» **Exercise description**: Copy the records out again in full, keeping them identical.
** Opening Information provided block **
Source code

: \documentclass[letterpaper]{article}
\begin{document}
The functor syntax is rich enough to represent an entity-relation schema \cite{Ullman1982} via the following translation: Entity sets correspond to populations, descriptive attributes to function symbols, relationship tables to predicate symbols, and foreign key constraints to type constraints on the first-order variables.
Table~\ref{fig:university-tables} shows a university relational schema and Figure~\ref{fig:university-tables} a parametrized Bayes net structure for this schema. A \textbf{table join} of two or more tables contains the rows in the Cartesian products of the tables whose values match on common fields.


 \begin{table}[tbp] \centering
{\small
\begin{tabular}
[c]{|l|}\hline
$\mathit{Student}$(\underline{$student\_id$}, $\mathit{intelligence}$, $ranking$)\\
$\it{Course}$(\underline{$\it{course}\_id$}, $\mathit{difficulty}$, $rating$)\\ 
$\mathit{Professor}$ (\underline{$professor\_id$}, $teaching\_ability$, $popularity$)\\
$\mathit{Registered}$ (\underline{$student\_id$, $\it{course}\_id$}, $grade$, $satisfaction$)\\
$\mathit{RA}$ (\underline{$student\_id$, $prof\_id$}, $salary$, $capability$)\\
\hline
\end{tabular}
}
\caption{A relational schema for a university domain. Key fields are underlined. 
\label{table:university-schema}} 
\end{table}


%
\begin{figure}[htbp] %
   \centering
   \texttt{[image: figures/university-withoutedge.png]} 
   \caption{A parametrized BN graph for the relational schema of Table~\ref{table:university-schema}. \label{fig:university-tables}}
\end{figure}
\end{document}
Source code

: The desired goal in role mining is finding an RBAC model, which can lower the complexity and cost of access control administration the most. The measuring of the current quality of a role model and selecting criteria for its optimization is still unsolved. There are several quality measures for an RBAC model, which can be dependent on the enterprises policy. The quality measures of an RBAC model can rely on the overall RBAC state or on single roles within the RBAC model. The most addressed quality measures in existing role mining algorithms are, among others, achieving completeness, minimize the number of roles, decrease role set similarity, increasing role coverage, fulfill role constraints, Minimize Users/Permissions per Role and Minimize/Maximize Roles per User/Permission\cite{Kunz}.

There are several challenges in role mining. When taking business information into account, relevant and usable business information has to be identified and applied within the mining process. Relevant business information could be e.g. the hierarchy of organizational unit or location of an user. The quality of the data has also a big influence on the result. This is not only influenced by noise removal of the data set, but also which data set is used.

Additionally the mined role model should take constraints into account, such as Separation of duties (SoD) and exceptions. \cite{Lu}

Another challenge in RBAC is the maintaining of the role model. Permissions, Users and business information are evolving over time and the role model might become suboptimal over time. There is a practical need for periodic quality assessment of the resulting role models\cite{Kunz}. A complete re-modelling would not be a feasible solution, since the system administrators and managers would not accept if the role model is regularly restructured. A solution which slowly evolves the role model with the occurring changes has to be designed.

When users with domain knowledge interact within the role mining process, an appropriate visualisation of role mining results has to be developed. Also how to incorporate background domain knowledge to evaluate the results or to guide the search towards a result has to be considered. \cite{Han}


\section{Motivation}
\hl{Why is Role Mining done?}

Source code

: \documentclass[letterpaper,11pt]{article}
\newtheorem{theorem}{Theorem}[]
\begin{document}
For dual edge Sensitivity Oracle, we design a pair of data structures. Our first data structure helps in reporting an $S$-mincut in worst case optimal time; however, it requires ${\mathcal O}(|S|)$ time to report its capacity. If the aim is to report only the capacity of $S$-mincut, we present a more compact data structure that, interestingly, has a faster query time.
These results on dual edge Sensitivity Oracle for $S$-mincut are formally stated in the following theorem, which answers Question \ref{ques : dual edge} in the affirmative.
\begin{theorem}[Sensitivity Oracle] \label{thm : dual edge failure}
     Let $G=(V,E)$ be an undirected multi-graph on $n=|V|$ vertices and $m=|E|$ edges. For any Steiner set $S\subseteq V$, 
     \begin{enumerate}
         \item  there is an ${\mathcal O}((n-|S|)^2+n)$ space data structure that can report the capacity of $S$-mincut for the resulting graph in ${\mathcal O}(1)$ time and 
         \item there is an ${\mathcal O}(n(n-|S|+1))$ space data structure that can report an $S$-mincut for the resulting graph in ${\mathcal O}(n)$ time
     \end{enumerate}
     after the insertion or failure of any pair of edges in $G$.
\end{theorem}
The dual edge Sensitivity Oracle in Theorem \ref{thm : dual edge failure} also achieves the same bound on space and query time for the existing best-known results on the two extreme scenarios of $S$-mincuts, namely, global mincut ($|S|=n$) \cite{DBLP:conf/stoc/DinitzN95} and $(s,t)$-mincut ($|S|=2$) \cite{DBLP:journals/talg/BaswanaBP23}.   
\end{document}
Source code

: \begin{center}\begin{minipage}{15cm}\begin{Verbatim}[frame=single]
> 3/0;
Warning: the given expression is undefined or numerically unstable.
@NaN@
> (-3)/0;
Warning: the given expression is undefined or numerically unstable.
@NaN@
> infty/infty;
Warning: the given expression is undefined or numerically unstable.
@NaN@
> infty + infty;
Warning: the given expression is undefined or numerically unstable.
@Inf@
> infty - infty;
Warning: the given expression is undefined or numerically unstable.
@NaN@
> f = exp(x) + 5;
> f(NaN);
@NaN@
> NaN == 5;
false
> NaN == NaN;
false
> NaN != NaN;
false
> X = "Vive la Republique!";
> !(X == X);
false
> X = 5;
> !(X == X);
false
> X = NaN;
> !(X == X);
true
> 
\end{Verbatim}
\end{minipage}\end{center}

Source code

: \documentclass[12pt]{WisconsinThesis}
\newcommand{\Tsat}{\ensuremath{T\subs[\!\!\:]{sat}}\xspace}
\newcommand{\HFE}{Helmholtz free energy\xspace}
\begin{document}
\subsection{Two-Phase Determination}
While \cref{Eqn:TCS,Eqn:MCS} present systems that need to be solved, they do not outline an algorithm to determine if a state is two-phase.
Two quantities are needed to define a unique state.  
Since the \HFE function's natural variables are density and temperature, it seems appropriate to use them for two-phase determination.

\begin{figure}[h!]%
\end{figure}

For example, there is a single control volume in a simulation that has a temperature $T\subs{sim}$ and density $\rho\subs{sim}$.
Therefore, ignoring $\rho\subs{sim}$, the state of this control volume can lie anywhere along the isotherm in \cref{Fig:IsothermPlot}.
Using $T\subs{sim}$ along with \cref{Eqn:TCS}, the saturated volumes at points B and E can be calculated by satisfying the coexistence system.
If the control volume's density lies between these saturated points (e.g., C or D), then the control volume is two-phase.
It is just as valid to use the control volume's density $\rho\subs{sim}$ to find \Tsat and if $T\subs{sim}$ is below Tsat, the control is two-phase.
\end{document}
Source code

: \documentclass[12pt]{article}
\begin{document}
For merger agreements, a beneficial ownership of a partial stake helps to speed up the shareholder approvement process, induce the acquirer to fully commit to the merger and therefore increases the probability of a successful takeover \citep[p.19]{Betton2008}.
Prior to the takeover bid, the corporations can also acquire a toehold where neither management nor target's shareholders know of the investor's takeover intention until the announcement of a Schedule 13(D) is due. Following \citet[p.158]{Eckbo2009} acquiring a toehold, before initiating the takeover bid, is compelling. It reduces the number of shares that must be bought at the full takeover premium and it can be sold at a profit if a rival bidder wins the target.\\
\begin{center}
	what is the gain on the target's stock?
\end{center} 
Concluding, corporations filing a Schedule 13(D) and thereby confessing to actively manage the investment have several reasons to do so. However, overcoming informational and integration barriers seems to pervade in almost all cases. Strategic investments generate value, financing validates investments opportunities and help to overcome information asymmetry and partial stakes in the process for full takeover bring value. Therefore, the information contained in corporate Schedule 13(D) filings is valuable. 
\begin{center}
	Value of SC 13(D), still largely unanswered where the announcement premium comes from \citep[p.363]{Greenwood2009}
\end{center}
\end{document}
** Closing Information provided block **
» **Exercise response**:
Source code

: \documentclass[letterpaper]{article}
\begin{document}
The functor syntax is rich enough to represent an entity-relation schema \cite{Ullman1982} via the following translation: Entity sets correspond to populations, descriptive attributes to function symbols, relationship tables to predicate symbols, and foreign key constraints to type constraints on the first-order variables.
Table~\ref{fig:university-tables} shows a university relational schema and Figure~\ref{fig:university-tables} a parametrized Bayes net structure for this schema. A \textbf{table join} of two or more tables contains the rows in the Cartesian products of the tables whose values match on common fields.


 \begin{table}[tbp] \centering
{\small
\begin{tabular}
[c]{|l|}\hline
$\mathit{Student}$(\underline{$student\_id$}, $\mathit{intelligence}$, $ranking$)\\
$\it{Course}$(\underline{$\it{course}\_id$}, $\mathit{difficulty}$, $rating$)\\ 
$\mathit{Professor}$ (\underline{$professor\_id$}, $teaching\_ability$, $popularity$)\\
$\mathit{Registered}$ (\underline{$student\_id$, $\it{course}\_id$}, $grade$, $satisfaction$)\\
$\mathit{RA}$ (\underline{$student\_id$, $prof\_id$}, $salary$, $capability$)\\
\hline
\end{tabular}
}
\caption{A relational schema for a university domain. Key fields are underlined. 
\label{table:university-schema}} 
\end{table}


%
\begin{figure}[htbp] %
   \centering
   \texttt{[image: figures/university-withoutedge.png]} 
   \caption{A parametrized BN graph for the relational schema of Table~\ref{table:university-schema}. \label{fig:university-tables}}
\end{figure}
\end{document}
Source code

: The desired goal in role mining is finding an RBAC model, which can lower the complexity and cost of access control administration the most. The measuring of the current quality of a role model and selecting criteria for its optimization is still unsolved. There are several quality measures for an RBAC model, which can be dependent on the enterprises policy. The quality measures of an RBAC model can rely on the overall RBAC state or on single roles within the RBAC model. The most addressed quality measures in existing role mining algorithms are, among others, achieving completeness, minimize the number of roles, decrease role set similarity, increasing role coverage, fulfill role constraints, Minimize Users/Permissions per Role and Minimize/Maximize Roles per User/Permission\cite{Kunz}.

There are several challenges in role mining. When taking business information into account, relevant and usable business information has to be identified and applied within the mining process. Relevant business information could be e.g. the hierarchy of organizational unit or location of an user. The quality of the data has also a big influence on the result. This is not only influenced by noise removal of the data set, but also which data set is used.

Additionally the mined role model should take constraints into account, such as Separation of duties (SoD) and exceptions. \cite{Lu}

Another challenge in RBAC is the maintaining of the role model. Permissions, Users and business information are evolving over time and the role model might become suboptimal over time. There is a practical need for periodic quality assessment of the resulting role models\cite{Kunz}. A complete re-modelling would not be a feasible solution, since the system administrators and managers would not accept if the role model is regularly restructured. A solution which slowly evolves the role model with the occurring changes has to be designed.

When users with domain knowledge interact within the role mining process, an appropriate visualisation of role mining results has to be developed. Also how to incorporate background domain knowledge to evaluate the results or to guide the search towards a result has to be considered. \cite{Han}


\section{Motivation}
\hl{Why is Role Mining done?}

Source code

: \documentclass[letterpaper,11pt]{article}
\newtheorem{theorem}{Theorem}[]
\begin{document}
For dual edge Sensitivity Oracle, we design a pair of data structures. Our first data structure helps in reporting an $S$-mincut in worst case optimal time; however, it requires ${\mathcal O}(|S|)$ time to report its capacity. If the aim is to report only the capacity of $S$-mincut, we present a more compact data structure that, interestingly, has a faster query time.
These results on dual edge Sensitivity Oracle for $S$-mincut are formally stated in the following theorem, which answers Question \ref{ques : dual edge} in the affirmative.
\begin{theorem}[Sensitivity Oracle] \label{thm : dual edge failure}
     Let $G=(V,E)$ be an undirected multi-graph on $n=|V|$ vertices and $m=|E|$ edges. For any Steiner set $S\subseteq V$, 
     \begin{enumerate}
         \item  there is an ${\mathcal O}((n-|S|)^2+n)$ space data structure that can report the capacity of $S$-mincut for the resulting graph in ${\mathcal O}(1)$ time and 
         \item there is an ${\mathcal O}(n(n-|S|+1))$ space data structure that can report an $S$-mincut for the resulting graph in ${\mathcal O}(n)$ time
     \end{enumerate}
     after the insertion or failure of any pair of edges in $G$.
\end{theorem}
The dual edge Sensitivity Oracle in Theorem \ref{thm : dual edge failure} also achieves the same bound on space and query time for the existing best-known results on the two extreme scenarios of $S$-mincuts, namely, global mincut ($|S|=n$) \cite{DBLP:conf/stoc/DinitzN95} and $(s,t)$-mincut ($|S|=2$) \cite{DBLP:journals/talg/BaswanaBP23}.   
\end{document}
Source code

: \begin{center}\begin{minipage}{15cm}\begin{Verbatim}[frame=single]
> 3/0;
Warning: the given expression is undefined or numerically unstable.
@NaN@
> (-3)/0;
Warning: the given expression is undefined or numerically unstable.
@NaN@
> infty/infty;
Warning: the given expression is undefined or numerically unstable.
@NaN@
> infty + infty;
Warning: the given expression is undefined or numerically unstable.
@Inf@
> infty - infty;
Warning: the given expression is undefined or numerically unstable.
@NaN@
> f = exp(x) + 5;
> f(NaN);
@NaN@
> NaN == 5;
false
> NaN == NaN;
false
> NaN != NaN;
false
> X = "Vive la Republique!";
> !(X == X);
false
> X = 5;
> !(X == X);
false
> X = NaN;
> !(X == X);
true
> 
\end{Verbatim}
\end{minipage}\end{center}

Source code

: \documentclass[12pt]{WisconsinThesis}
\newcommand{\Tsat}{\ensuremath{T\subs[\!\!\:]{sat}}\xspace}
\newcommand{\HFE}{Helmholtz free energy\xspace}
\begin{document}
\subsection{Two-Phase Determination}
While \cref{Eqn:TCS,Eqn:MCS} present systems that need to be solved, they do not outline an algorithm to determine if a state is two-phase.
Two quantities are needed to define a unique state.  
Since the \HFE function's natural variables are density and temperature, it seems appropriate to use them for two-phase determination.

\begin{figure}[h!]%
\end{figure}

For example, there is a single control volume in a simulation that has a temperature $T\subs{sim}$ and density $\rho\subs{sim}$.
Therefore, ignoring $\rho\subs{sim}$, the state of this control volume can lie anywhere along the isotherm in \cref{Fig:IsothermPlot}.
Using $T\subs{sim}$ along with \cref{Eqn:TCS}, the saturated volumes at points B and E can be calculated by satisfying the coexistence system.
If the control volume's density lies between these saturated points (e.g., C or D), then the control volume is two-phase.
It is just as valid to use the control volume's density $\rho\subs{sim}$ to find \Tsat and if $T\subs{sim}$ is below Tsat, the control is two-phase.
\end{document}
Source code

: \documentclass[12pt]{article}
\begin{document}
For merger agreements, a beneficial ownership of a partial stake helps to speed up the shareholder approvement process, induce the acquirer to fully commit to the merger and therefore increases the probability of a successful takeover \citep[p.19]{Betton2008}.
Prior to the takeover bid, the corporations can also acquire a toehold where neither management nor target's shareholders know of the investor's takeover intention until the announcement of a Schedule 13(D) is due. Following \citet[p.158]{Eckbo2009} acquiring a toehold, before initiating the takeover bid, is compelling. It reduces the number of shares that must be bought at the full takeover premium and it can be sold at a profit if a rival bidder wins the target.\\
\begin{center}
	what is the gain on the target's stock?
\end{center} 
Concluding, corporations filing a Schedule 13(D) and thereby confessing to actively manage the investment have several reasons to do so. However, overcoming informational and integration barriers seems to pervade in almost all cases. Strategic investments generate value, financing validates investments opportunities and help to overcome information asymmetry and partial stakes in the process for full takeover bring value. Therefore, the information contained in corporate Schedule 13(D) filings is valuable. 
\begin{center}
	Value of SC 13(D), still largely unanswered where the announcement premium comes from \citep[p.363]{Greenwood2009}
\end{center}
\end{document}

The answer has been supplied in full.